REPUBLIKA.CO.ID, JAKARTA -- Sejumlah wartawan dilaporkan mengalami pemukulan bahkan penangkapan oleh kepolisian saat meliput demo tolak UU Omnibus Law Cipta Kerja. Bahkan masih ada wartawan yang hilang belum ditemukan saat liputan aksi.
Pakar Hukum Pidana Universitas Al-Azhar Indonesia, Suparji Ahmad menegaskan bahwa wartawan tidak boleh mengalami intimidasi dan kekerasan saat meliput. Sebab, kerja mereka dilindungi undang-undang.

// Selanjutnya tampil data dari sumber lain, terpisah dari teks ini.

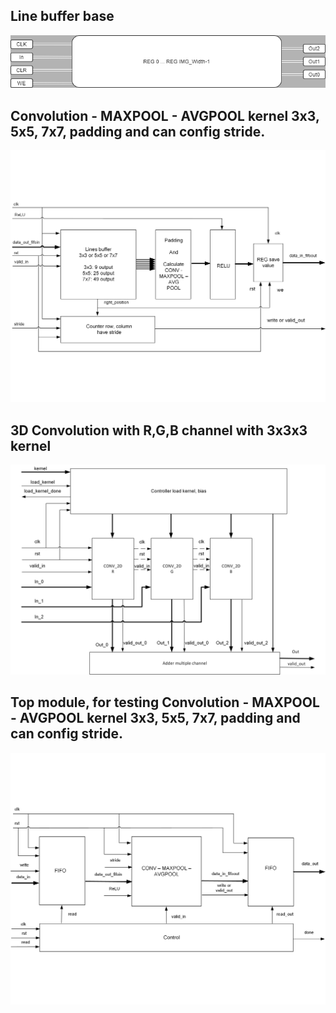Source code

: ## Line buffer base
![img](Line_Buffer.png)
## Convolution - MAXPOOL - AVGPOOL kernel 3x3, 5x5, 7x7, padding and can config stride.
![img](CONV-MAXPOOL-AVGPOOL_Block.png)
## 3D Convolution with R,G,B channel with 3x3x3 kernel
![img](3D_CONV_1_kernel_3_channel.png)
## Top module, for testing Convolution - MAXPOOL - AVGPOOL kernel 3x3, 5x5, 7x7, padding and can config stride.
![img](TOP_for_test.png)
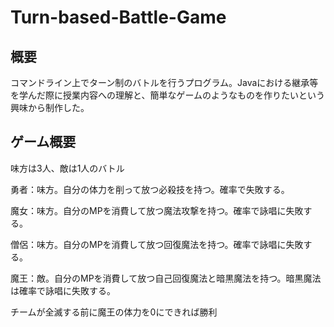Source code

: # Turn-based-Battle-Game
## 概要
コマンドライン上でターン制のバトルを行うプログラム。Javaにおける継承等を学んだ際に授業内容への理解と、簡単なゲームのようなものを作りたいという興味から制作した。
## ゲーム概要
味方は3人、敵は1人のバトル

勇者：味方。自分の体力を削って放つ必殺技を持つ。確率で失敗する。

魔女：味方。自分のMPを消費して放つ魔法攻撃を持つ。確率で詠唱に失敗する。

僧侶：味方。自分のMPを消費して放つ回復魔法を持つ。確率で詠唱に失敗する。

魔王：敵。自分のMPを消費して放つ自己回復魔法と暗黒魔法を持つ。暗黒魔法は確率で詠唱に失敗する。

チームが全滅する前に魔王の体力を0にできれば勝利
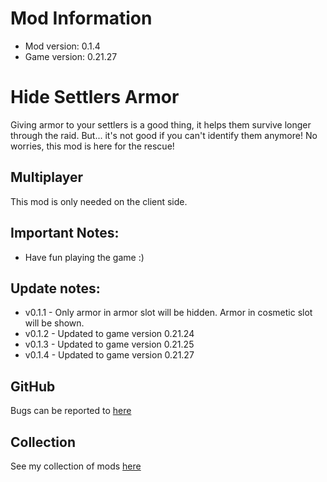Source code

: # Mod Information
- Mod version: 0.1.4
- Game version: 0.21.27

# Hide Settlers Armor

Giving armor to your settlers is a good thing, it helps them survive longer through the raid.
But... it's not good if you can't identify them anymore!
No worries, this mod is here for the rescue!

## Multiplayer
This mod is only needed on the client side.

## Important Notes:
- Have fun playing the game :)

## Update notes:
- v0.1.1 - Only armor in armor slot will be hidden. Armor in cosmetic slot will be shown.
- v0.1.2 - Updated to game version 0.21.24
- v0.1.3 - Updated to game version 0.21.25
- v0.1.4 - Updated to game version 0.21.27

## GitHub
Bugs can be reported to [here](https://github.com/dianchia/HideSettlersArmor/issues)


## Collection
See my collection of mods [here](https://steamcommunity.com/sharedfiles/filedetails/?id=2830016047)
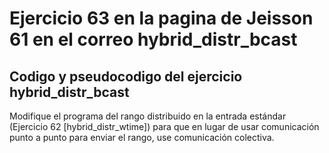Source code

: # Ejercicio 63 en la pagina de Jeisson 61 en el correo hybrid_distr_bcast

## Codigo y pseudocodigo del ejercicio hybrid_distr_bcast

Modifique el programa del rango distribuido en la entrada estándar (Ejercicio 62 [hybrid_distr_wtime]) para que en lugar de usar comunicación punto a punto para enviar el rango, use comunicación colectiva.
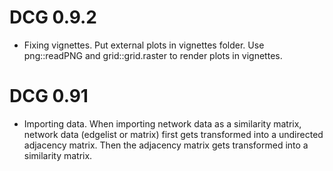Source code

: # DCG 0.9.2
* Fixing vignettes. Put external plots in vignettes folder. Use png::readPNG and grid::grid.raster to render plots in vignettes.

# DCG 0.91
* Importing data. When importing network data as a similarity matrix, 
network data (edgelist or matrix) first gets transformed into a undirected adjacency matrix. Then the adjacency matrix gets transformed into a similarity matrix.
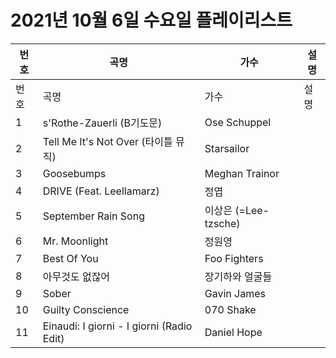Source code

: # 2021년 10월 6일 수요일 플레이리스트

| 번호 | 곡명 | 가수 | 설명 |
|------|------|------|------|
| 번호 | 곡명 | 가수 | 설명 |
| 1 | s'Rothe-Zauerli (B기도문) | Ose Schuppel |  |
| 2 | Tell Me It's Not Over (타이틀 뮤직) | Starsailor |  |
| 3 | Goosebumps | Meghan Trainor |  |
| 4 | DRIVE (Feat. Leellamarz) | 정엽 |  |
| 5 | September Rain Song | 이상은 (=Lee-tzsche) |  |
| 6 | Mr. Moonlight | 정원영 |  |
| 7 | Best Of You | Foo Fighters |  |
| 8 | 아무것도 없잖어 | 장기하와 얼굴들 |  |
| 9 | Sober | Gavin James |  |
| 10 | Guilty Conscience | 070 Shake |  |
| 11 | Einaudi: I giorni - I giorni (Radio Edit) | Daniel Hope |  |
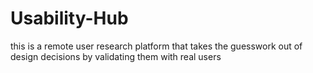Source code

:# Usability-Hub
 this is a remote user research platform that takes the guesswork out of design decisions by validating them with real users
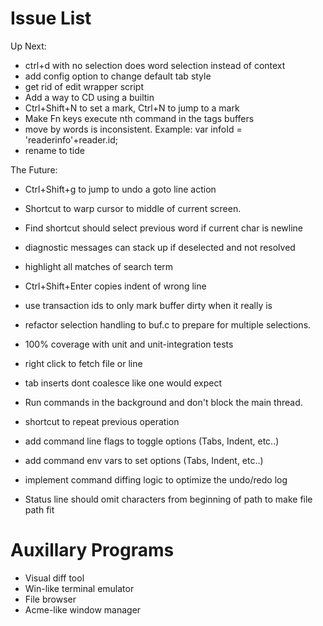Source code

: # Issue List

Up Next:

* ctrl+d with no selection does word selection instead of context
* add config option to change default tab style
* get rid of edit wrapper script
* Add a way to CD using a builtin
* Ctrl+Shift+N to set a mark, Ctrl+N to jump to a mark
* Make Fn keys execute nth command in the tags buffers
* move by words is inconsistent. Example:
    var infoId = 'readerinfo'+reader.id;
* rename to tide

The Future:

* Ctrl+Shift+g to jump to undo a goto line action
* Shortcut to warp cursor to middle of current screen.
* Find shortcut should select previous word if current char is newline
* diagnostic messages can stack up if deselected and not resolved
* highlight all matches of search term
* Ctrl+Shift+Enter copies indent of wrong line

* use transaction ids to only mark buffer dirty when it really is
* refactor selection handling to buf.c to prepare for multiple selections.
* 100% coverage with unit and unit-integration tests
* right click to fetch file or line
* tab inserts dont coalesce like one would expect
* Run commands in the background and don't block the main thread.
* shortcut to repeat previous operation
* add command line flags to toggle options (Tabs, Indent, etc..)
* add command env vars to set options (Tabs, Indent, etc..)
* implement command diffing logic to optimize the undo/redo log
* Status line should omit characters from beginning of path to make file path fit

# Auxillary Programs

* Visual diff tool
* Win-like terminal emulator
* File browser
* Acme-like window manager
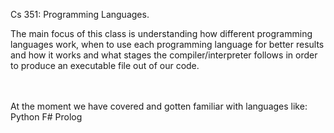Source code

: Cs 351: Programming Languages.

The main focus of this class is understanding how different programming languages work, when to use each programming language for better results and how it works and what stages the compiler/interpreter follows in order to produce an executable file out of our code.  

</br>
</br>
At the moment we have covered and gotten familiar with languages like: </br>
Python
F#
Prolog
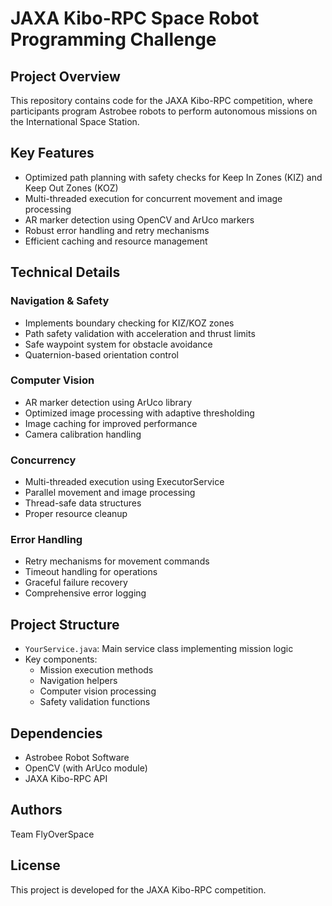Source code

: # JAXA Kibo-RPC Space Robot Programming Challenge

## Project Overview
This repository contains code for the JAXA Kibo-RPC competition, where participants program Astrobee robots to perform autonomous missions on the International Space Station.

## Key Features
- Optimized path planning with safety checks for Keep In Zones (KIZ) and Keep Out Zones (KOZ)
- Multi-threaded execution for concurrent movement and image processing
- AR marker detection using OpenCV and ArUco markers
- Robust error handling and retry mechanisms
- Efficient caching and resource management

## Technical Details

### Navigation & Safety
- Implements boundary checking for KIZ/KOZ zones
- Path safety validation with acceleration and thrust limits
- Safe waypoint system for obstacle avoidance
- Quaternion-based orientation control

### Computer Vision
- AR marker detection using ArUco library
- Optimized image processing with adaptive thresholding
- Image caching for improved performance
- Camera calibration handling

### Concurrency
- Multi-threaded execution using ExecutorService
- Parallel movement and image processing
- Thread-safe data structures
- Proper resource cleanup

### Error Handling
- Retry mechanisms for movement commands
- Timeout handling for operations
- Graceful failure recovery
- Comprehensive error logging

## Project Structure
- `YourService.java`: Main service class implementing mission logic
- Key components:
  - Mission execution methods
  - Navigation helpers
  - Computer vision processing
  - Safety validation functions

## Dependencies
- Astrobee Robot Software
- OpenCV (with ArUco module)
- JAXA Kibo-RPC API

## Authors
Team FlyOverSpace

## License
This project is developed for the JAXA Kibo-RPC competition.
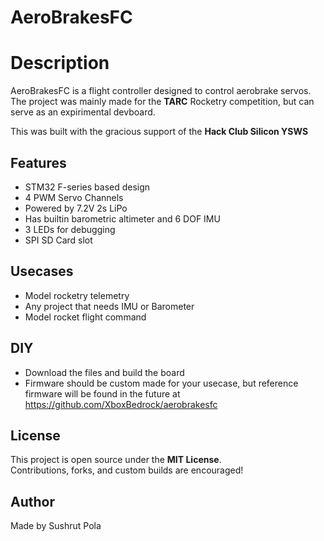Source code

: # AeroBrakesFC

# Description

AeroBrakesFC is a flight controller designed to control aerobrake servos. The project was mainly made for the **TARC** Rocketry competition, but can serve as an expirimental devboard.

This was built with the gracious support of the **Hack Club Silicon YSWS**

## Features
- STM32 F-series based design
- 4 PWM Servo Channels
- Powered by 7.2V 2s LiPo
- Has builtin barometric altimeter and 6 DOF IMU
- 3 LEDs for debugging
- SPI SD Card slot

## Usecases
- Model rocketry telemetry
- Any project that needs IMU or Barometer
- Model rocket flight command

## DIY
- Download the files and build the board
- Firmware should be custom made for your usecase, but reference firmware will be found in the future at https://github.com/XboxBedrock/aerobrakesfc

## License
 
This project is open source under the **MIT License**.  
Contributions, forks, and custom builds are encouraged!

## Author

Made by Sushrut Pola

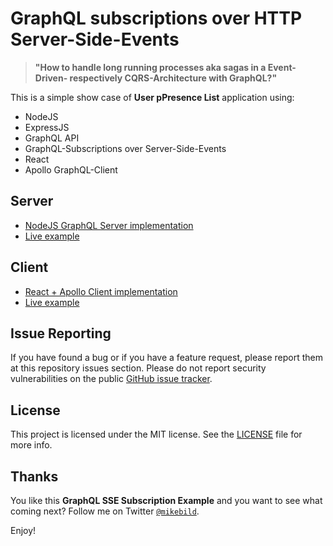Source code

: # GraphQL subscriptions over HTTP Server-Side-Events

> **"How to handle long running processes aka sagas in a Event-Driven- respectively CQRS-Architecture with GraphQL?"**

This is a simple show case of **User pPresence List** application using:

* NodeJS
* ExpressJS
* GraphQL API
* GraphQL-Subscriptions over Server-Side-Events
* React
* Apollo GraphQL-Client

## Server

* [NodeJS GraphQL Server implementation](server/README.md)
* [Live example](https://graphql-subscriptions-sse-server.services.dropstack.run/graphql)

## Client

* [React + Apollo Client implementation](client/README.md)
* [Live example](https://graphql-subscriptions-app.services.dropstack.run)

## Issue Reporting

If you have found a bug or if you have a feature request, please report them at this repository issues section. Please do not report security vulnerabilities on the public [GitHub issue tracker](https://github.com/MikeBild/graphql-subscriptions-sse-presence-list/issues).

## License

This project is licensed under the MIT license. See the [LICENSE](LICENSE) file for more info.

## Thanks

You like this **GraphQL SSE Subscription Example** and you want to see what coming next? Follow me on Twitter [`@mikebild`](https://twitter.com/mikebild).

Enjoy!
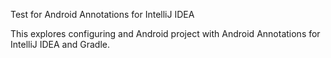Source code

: Test for Android Annotations for IntelliJ IDEA

This explores configuring and Android project with Android Annotations for IntelliJ IDEA and Gradle.
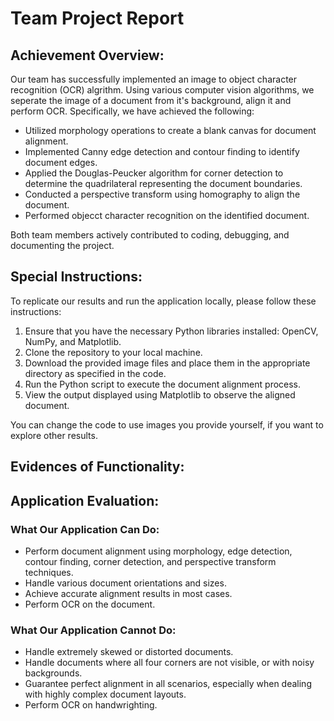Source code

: # Team Project Report

## Achievement Overview:
Our team has successfully implemented an image to object character recognition (OCR) algrithm. Using various computer vision algorithms, we seperate the image of a document from it's background, align it and perform OCR. Specifically, we have achieved the following:

- Utilized morphology operations to create a blank canvas for document alignment.
- Implemented Canny edge detection and contour finding to identify document edges.
- Applied the Douglas-Peucker algorithm for corner detection to determine the quadrilateral representing the document boundaries.
- Conducted a perspective transform using homography to align the document.
- Performed objecct character recognition on the identified document.

Both team members actively contributed to coding, debugging, and documenting the project.

## Special Instructions:
To replicate our results and run the application locally, please follow these instructions:

1. Ensure that you have the necessary Python libraries installed: OpenCV, NumPy, and Matplotlib.
2. Clone the repository to your local machine.
3. Download the provided image files and place them in the appropriate directory as specified in the code.
4. Run the Python script to execute the document alignment process.
5. View the output displayed using Matplotlib to observe the aligned document.

You can change the code to use images you provide yourself, if you want to explore other results.

## Evidences of Functionality:

## Application Evaluation:
### What Our Application Can Do:
- Perform document alignment using morphology, edge detection, contour finding, corner detection, and perspective transform techniques.
- Handle various document orientations and sizes.
- Achieve accurate alignment results in most cases.
- Perform OCR on the document.

### What Our Application Cannot Do:
- Handle extremely skewed or distorted documents.
- Handle documents where all four corners are not visible, or with noisy backgrounds.
- Guarantee perfect alignment in all scenarios, especially when dealing with highly complex document layouts.
- Perform OCR on handwrighting.

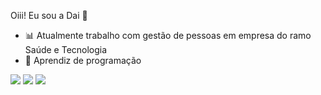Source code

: Oiii! Eu sou a Dai 👋

- 📊 Atualmente trabalho com gestão de pessoas em empresa do ramo Saúde e Tecnologia
- 🌱 Aprendiz de programação 
<div>
  <a href="https://github.com/limadaiane/limadaiane">
    <a href = "mailto:contatordaildslima@gmail.com"><img src="https://img.shields.io/badge/-Gmail-%23333?style=for-the-badge&logo=gmail&logoColor=white" target="_blank"></a> 
 <a href="https://www.linkedin.com/in/in/daiane-lima" target="_blank"><img src="https://img.shields.io/badge/-LinkedIn-%230077B5?style=for-the-badge&logo=linkedin&logoColor=white" target="_blank"></a> 
    <a href="https://instagram.com/com/_limadaiane_" target="_blank"><img src="https://img.shields.io/badge/-Instagram-%23E4405F?style=for-the-badge&logo=instagram&logoColor=white" target="_blank"></a>
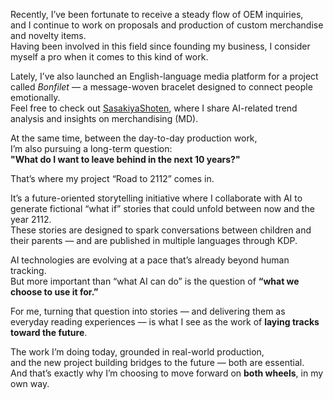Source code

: Recently, I’ve been fortunate to receive a steady flow of OEM inquiries,  
and I continue to work on proposals and production of custom merchandise and novelty items.  
Having been involved in this field since founding my business, I consider myself a pro when it comes to this kind of work.

Lately, I’ve also launched an English-language media platform for a project called _Bonfilet_ — a message-woven bracelet designed to connect people emotionally.  
Feel free to check out [SasakiyaShoten](https://sassamahha.me/en), where I share AI-related trend analysis and insights on merchandising (MD).

At the same time, between the day-to-day production work,  
I’m also pursuing a long-term question:  
**"What do I want to leave behind in the next 10 years?"**

That’s where my project “Road to 2112” comes in.

It’s a future-oriented storytelling initiative where I collaborate with AI to generate fictional “what if” stories that could unfold between now and the year 2112.  
These stories are designed to spark conversations between children and their parents — and are published in multiple languages through KDP.

AI technologies are evolving at a pace that’s already beyond human tracking.  
But more important than “what AI can do” is the question of **“what we choose to use it for.”**

For me, turning that question into stories — and delivering them as everyday reading experiences — is what I see as the work of **laying tracks toward the future**.

The work I’m doing today, grounded in real-world production,  
and the new project building bridges to the future — both are essential.  
And that’s exactly why I’m choosing to move forward on **both wheels**, in my own way.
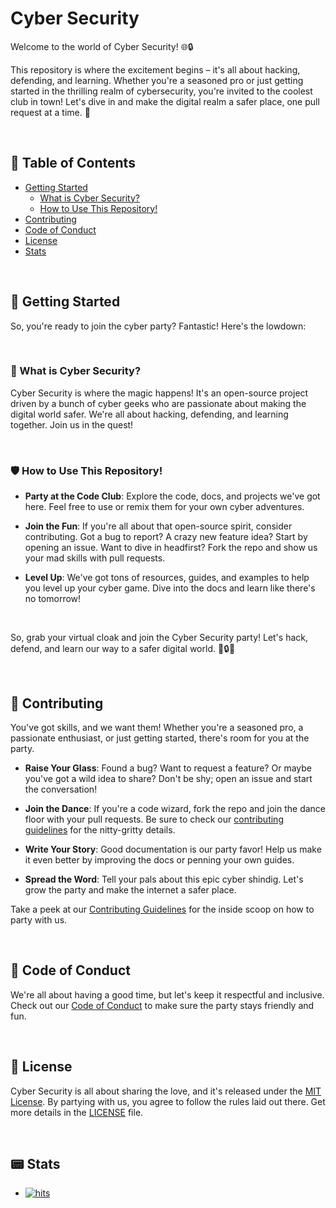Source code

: # Cyber Security

Welcome to the world of Cyber Security! 🌐🔒

This repository is where the excitement begins – it's all about hacking, defending, and learning. Whether you're a seasoned pro or just getting started in the thrilling realm of cybersecurity, you're invited to the coolest club in town! Let's dive in and make the digital realm a safer place, one pull request at a time. 💪

<br>

## 🍕 Table of Contents

- [Getting Started](#-getting-started)
    - [What is Cyber Security?](#-what-is-cyber-security)
    - [How to Use This Repository!](#%EF%B8%8F-how-to-use-this-repository)
- [Contributing](#-contributing)
- [Code of Conduct](#-code-of-conduct)
- [License](#-license)
- [Stats](#-stats)

<br>

## 🚀 Getting Started

So, you're ready to join the cyber party? Fantastic! Here's the lowdown:

<br>

### 🤖 What is Cyber Security?

Cyber Security is where the magic happens! It's an open-source project driven by a bunch of cyber geeks who are passionate about making the digital world safer. We're all about hacking, defending, and learning together. Join us in the quest!

<br>

### 🛡️ How to Use This Repository!

- **Party at the Code Club**: Explore the code, docs, and projects we've got here. Feel free to use or remix them for your own cyber adventures.

- **Join the Fun**: If you're all about that open-source spirit, consider contributing. Got a bug to report? A crazy new feature idea? Start by opening an issue. Want to dive in headfirst? Fork the repo and show us your mad skills with pull requests.

- **Level Up**: We've got tons of resources, guides, and examples to help you level up your cyber game. Dive into the docs and learn like there's no tomorrow!

<br>

So, grab your virtual cloak and join the Cyber Security party! Let's hack, defend, and learn our way to a safer digital world. 🎉🔒💃

<br>

## 🎉 Contributing

You've got skills, and we want them! Whether you're a seasoned pro, a passionate enthusiast, or just getting started, there's room for you at the party.

- **Raise Your Glass**: Found a bug? Want to request a feature? Or maybe you've got a wild idea to share? Don't be shy; open an issue and start the conversation!

- **Join the Dance**: If you're a code wizard, fork the repo and join the dance floor with your pull requests. Be sure to check our [contributing guidelines](CONTRIBUTING.md) for the nitty-gritty details.

- **Write Your Story**: Good documentation is our party favor! Help us make it even better by improving the docs or penning your own guides.

- **Spread the Word**: Tell your pals about this epic cyber shindig. Let's grow the party and make the internet a safer place.

Take a peek at our [Contributing Guidelines](CONTRIBUTING.md) for the inside scoop on how to party with us.

<br>

## 🎊 Code of Conduct

We're all about having a good time, but let's keep it respectful and inclusive. Check out our [Code of Conduct](CODE_OF_CONDUCT.md) to make sure the party stays friendly and fun.

<br>

## 📜 License

Cyber Security is all about sharing the love, and it's released under the [MIT License](LICENSE). By partying with us, you agree to follow the rules laid out there. Get more details in the [LICENSE](LICENSE) file.

<br>

## 📟 Stats
- [![hits](https://hits.sh/github.com/s41r4j/opcybersec.svg)](https://hits.sh/github.com/s41r4j/opcybersec/)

"Wartawan dilindungi Undang-Undang Nomor 40 Tahun 1999 tentang Pers dan Kode Etik Jurnalistik. Maka, kekerasan kepada wartawan sangat disayangkan," kata Suparji kepada Republika, Jumat (9/10).
Ia juga menegaskan intimidasi kepada wartawan bertententangan dengan Hukum dan Hak Asasi Manusia (HAM). Wartawan, kata dia, memiliki hak untuk menjalankan kerja jurnalistik yang harus dihormati aparat negara.
"Penangkapan sangat bertentangan dengan hukum dan HAM," katanya.
Maka dari itu, pelanggaran hukum dan HAM itu mesti dipersoalkan. Karena yang melakukannya adalah aparat kepolisian yang semestinya melindungi masyarakat dari kejahatan HAM.
"Terlebih ini dilakukan oleh Polisi. Seharusnya Polisi bisa membedakan mana wartawan dan mana peserta demo," katanya.
Oleh sebab itu, ia menekankan agar polisi melalukan evaluasi dalam mengamankan kegiatan aksi. Jangan sampai, kata dia, wartawan yang dilindungi undang-undang justru menjadi korban.
"Wartawan yang ditangkap harus segera dibebaskan dan polisi perlu melakukan evaluasi," tutup Suparji.